::: RECORDED INFORMATION

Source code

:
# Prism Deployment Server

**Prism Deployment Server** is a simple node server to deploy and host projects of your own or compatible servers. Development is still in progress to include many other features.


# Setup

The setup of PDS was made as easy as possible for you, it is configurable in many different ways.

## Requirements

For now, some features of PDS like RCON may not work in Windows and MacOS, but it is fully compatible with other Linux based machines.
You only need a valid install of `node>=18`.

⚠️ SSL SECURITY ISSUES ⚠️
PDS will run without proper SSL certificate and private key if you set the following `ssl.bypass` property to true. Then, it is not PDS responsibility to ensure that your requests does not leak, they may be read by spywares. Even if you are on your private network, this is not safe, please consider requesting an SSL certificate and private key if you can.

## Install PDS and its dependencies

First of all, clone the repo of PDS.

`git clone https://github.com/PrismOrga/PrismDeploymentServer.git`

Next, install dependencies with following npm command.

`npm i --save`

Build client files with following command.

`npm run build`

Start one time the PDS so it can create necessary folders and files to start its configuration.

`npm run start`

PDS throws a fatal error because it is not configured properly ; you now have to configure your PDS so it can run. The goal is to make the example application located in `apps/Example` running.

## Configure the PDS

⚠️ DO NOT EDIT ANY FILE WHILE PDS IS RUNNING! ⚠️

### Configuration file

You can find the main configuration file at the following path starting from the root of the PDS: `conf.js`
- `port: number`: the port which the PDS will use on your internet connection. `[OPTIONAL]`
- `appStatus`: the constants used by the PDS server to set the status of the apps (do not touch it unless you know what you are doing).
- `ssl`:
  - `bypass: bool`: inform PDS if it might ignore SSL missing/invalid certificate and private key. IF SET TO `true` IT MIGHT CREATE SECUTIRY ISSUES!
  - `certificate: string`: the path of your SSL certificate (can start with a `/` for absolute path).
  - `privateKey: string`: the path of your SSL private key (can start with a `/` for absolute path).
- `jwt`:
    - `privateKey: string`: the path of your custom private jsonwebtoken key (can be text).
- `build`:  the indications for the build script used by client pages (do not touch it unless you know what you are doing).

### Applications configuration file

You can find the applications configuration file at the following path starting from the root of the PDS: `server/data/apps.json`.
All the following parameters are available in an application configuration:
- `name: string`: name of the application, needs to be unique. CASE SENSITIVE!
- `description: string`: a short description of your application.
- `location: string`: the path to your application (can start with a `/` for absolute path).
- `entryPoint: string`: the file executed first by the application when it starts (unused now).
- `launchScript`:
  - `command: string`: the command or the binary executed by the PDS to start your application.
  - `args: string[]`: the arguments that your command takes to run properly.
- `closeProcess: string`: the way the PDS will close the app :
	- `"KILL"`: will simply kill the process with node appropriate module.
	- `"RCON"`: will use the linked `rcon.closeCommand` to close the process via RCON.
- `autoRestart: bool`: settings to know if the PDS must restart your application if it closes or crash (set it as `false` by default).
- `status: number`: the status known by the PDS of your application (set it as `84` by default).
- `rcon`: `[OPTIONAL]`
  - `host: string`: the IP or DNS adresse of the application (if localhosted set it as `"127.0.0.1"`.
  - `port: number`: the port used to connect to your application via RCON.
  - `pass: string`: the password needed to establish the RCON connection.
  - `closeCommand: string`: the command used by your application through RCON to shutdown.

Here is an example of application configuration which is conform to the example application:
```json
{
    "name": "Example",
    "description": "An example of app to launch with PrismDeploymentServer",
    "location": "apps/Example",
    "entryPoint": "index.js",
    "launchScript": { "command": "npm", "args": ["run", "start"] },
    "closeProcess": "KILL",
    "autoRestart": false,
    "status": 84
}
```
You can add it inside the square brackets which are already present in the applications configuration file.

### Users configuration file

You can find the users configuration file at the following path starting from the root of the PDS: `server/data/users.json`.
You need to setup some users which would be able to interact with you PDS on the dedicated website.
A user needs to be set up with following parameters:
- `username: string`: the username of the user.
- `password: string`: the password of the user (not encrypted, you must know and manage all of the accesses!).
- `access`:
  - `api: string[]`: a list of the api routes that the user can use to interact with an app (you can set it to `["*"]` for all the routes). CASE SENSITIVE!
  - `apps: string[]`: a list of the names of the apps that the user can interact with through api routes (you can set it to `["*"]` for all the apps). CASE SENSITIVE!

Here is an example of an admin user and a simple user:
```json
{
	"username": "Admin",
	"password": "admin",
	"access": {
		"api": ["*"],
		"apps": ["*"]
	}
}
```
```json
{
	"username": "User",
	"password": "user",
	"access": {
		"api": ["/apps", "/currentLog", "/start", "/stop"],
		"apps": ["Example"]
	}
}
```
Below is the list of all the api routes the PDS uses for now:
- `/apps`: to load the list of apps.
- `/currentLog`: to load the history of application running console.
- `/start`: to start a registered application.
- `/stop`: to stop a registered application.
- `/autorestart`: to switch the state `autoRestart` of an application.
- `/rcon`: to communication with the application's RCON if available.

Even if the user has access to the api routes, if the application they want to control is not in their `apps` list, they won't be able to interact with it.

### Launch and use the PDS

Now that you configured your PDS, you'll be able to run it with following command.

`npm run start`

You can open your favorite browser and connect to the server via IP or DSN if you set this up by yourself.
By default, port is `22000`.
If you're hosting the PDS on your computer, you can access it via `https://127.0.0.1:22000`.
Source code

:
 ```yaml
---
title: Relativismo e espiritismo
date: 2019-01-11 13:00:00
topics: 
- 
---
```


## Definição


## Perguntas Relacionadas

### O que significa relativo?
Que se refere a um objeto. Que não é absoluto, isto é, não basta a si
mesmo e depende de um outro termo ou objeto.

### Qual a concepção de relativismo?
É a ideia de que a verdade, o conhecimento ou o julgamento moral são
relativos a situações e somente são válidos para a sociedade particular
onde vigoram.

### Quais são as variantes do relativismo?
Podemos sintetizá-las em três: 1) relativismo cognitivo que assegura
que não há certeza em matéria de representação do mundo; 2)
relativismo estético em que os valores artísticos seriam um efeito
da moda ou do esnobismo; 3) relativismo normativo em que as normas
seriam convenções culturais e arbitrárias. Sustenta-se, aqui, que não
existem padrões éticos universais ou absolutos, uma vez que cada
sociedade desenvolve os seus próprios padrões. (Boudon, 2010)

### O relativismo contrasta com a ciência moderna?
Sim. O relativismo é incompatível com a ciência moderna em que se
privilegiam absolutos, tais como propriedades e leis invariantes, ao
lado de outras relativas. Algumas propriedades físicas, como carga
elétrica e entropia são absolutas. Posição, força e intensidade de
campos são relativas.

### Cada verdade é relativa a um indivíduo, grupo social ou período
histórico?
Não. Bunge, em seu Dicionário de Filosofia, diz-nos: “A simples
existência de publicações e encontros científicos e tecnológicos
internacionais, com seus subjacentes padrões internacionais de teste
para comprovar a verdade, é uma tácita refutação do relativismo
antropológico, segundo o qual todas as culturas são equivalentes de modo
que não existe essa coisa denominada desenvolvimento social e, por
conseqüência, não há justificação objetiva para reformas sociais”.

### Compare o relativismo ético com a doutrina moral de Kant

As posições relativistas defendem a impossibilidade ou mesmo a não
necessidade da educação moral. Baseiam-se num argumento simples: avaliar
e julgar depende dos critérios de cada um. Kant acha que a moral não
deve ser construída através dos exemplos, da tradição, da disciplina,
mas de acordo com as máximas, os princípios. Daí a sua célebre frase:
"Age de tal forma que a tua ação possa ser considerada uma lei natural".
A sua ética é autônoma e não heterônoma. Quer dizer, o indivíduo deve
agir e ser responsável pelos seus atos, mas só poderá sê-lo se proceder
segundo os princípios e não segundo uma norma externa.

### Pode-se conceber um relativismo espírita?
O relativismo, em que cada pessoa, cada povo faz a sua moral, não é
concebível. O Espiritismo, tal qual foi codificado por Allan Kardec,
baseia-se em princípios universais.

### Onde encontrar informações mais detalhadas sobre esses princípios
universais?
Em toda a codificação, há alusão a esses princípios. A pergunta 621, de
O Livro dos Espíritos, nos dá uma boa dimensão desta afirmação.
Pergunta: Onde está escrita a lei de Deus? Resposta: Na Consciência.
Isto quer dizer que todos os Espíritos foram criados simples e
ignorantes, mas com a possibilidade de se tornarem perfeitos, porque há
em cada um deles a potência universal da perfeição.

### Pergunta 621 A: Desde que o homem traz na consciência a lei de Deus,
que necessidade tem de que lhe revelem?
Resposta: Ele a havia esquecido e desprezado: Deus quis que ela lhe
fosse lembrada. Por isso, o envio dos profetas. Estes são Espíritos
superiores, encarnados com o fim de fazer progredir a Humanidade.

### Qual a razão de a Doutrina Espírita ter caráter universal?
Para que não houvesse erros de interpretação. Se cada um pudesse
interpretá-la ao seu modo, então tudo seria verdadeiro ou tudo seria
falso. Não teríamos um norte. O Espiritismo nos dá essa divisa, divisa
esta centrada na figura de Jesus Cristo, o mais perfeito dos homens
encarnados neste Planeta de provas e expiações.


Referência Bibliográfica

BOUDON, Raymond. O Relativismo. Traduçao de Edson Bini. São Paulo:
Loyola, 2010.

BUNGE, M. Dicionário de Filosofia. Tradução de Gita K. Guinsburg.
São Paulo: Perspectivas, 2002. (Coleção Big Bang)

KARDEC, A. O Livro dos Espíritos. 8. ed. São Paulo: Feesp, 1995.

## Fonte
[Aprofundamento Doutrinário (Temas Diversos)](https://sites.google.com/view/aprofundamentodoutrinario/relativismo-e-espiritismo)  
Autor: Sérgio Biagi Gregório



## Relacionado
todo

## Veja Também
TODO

::::::

**REQUIREMENT**
Please output the exact lines of the records above, beginning with the first and stopping after the line that holds "the port which", and nothing else.

**RESULT OF THIS TASK**
Source code

:
# Prism Deployment Server

**Prism Deployment Server** is a simple node server to deploy and host projects of your own or compatible servers. Development is still in progress to include many other features.


# Setup

The setup of PDS was made as easy as possible for you, it is configurable in many different ways.

## Requirements

For now, some features of PDS like RCON may not work in Windows and MacOS, but it is fully compatible with other Linux based machines.
You only need a valid install of `node>=18`.

⚠️ SSL SECURITY ISSUES ⚠️
PDS will run without proper SSL certificate and private key if you set the following `ssl.bypass` property to true. Then, it is not PDS responsibility to ensure that your requests does not leak, they may be read by spywares. Even if you are on your private network, this is not safe, please consider requesting an SSL certificate and private key if you can.

## Install PDS and its dependencies

First of all, clone the repo of PDS.

`git clone https://github.com/PrismOrga/PrismDeploymentServer.git`

Next, install dependencies with following npm command.

`npm i --save`

Build client files with following command.

`npm run build`

Start one time the PDS so it can create necessary folders and files to start its configuration.

`npm run start`

PDS throws a fatal error because it is not configured properly ; you now have to configure your PDS so it can run. The goal is to make the example application located in `apps/Example` running.

## Configure the PDS

⚠️ DO NOT EDIT ANY FILE WHILE PDS IS RUNNING! ⚠️

### Configuration file

You can find the main configuration file at the following path starting from the root of the PDS: `conf.js`
- `port: number`: the port which the PDS will use on your internet connection. `[OPTIONAL]`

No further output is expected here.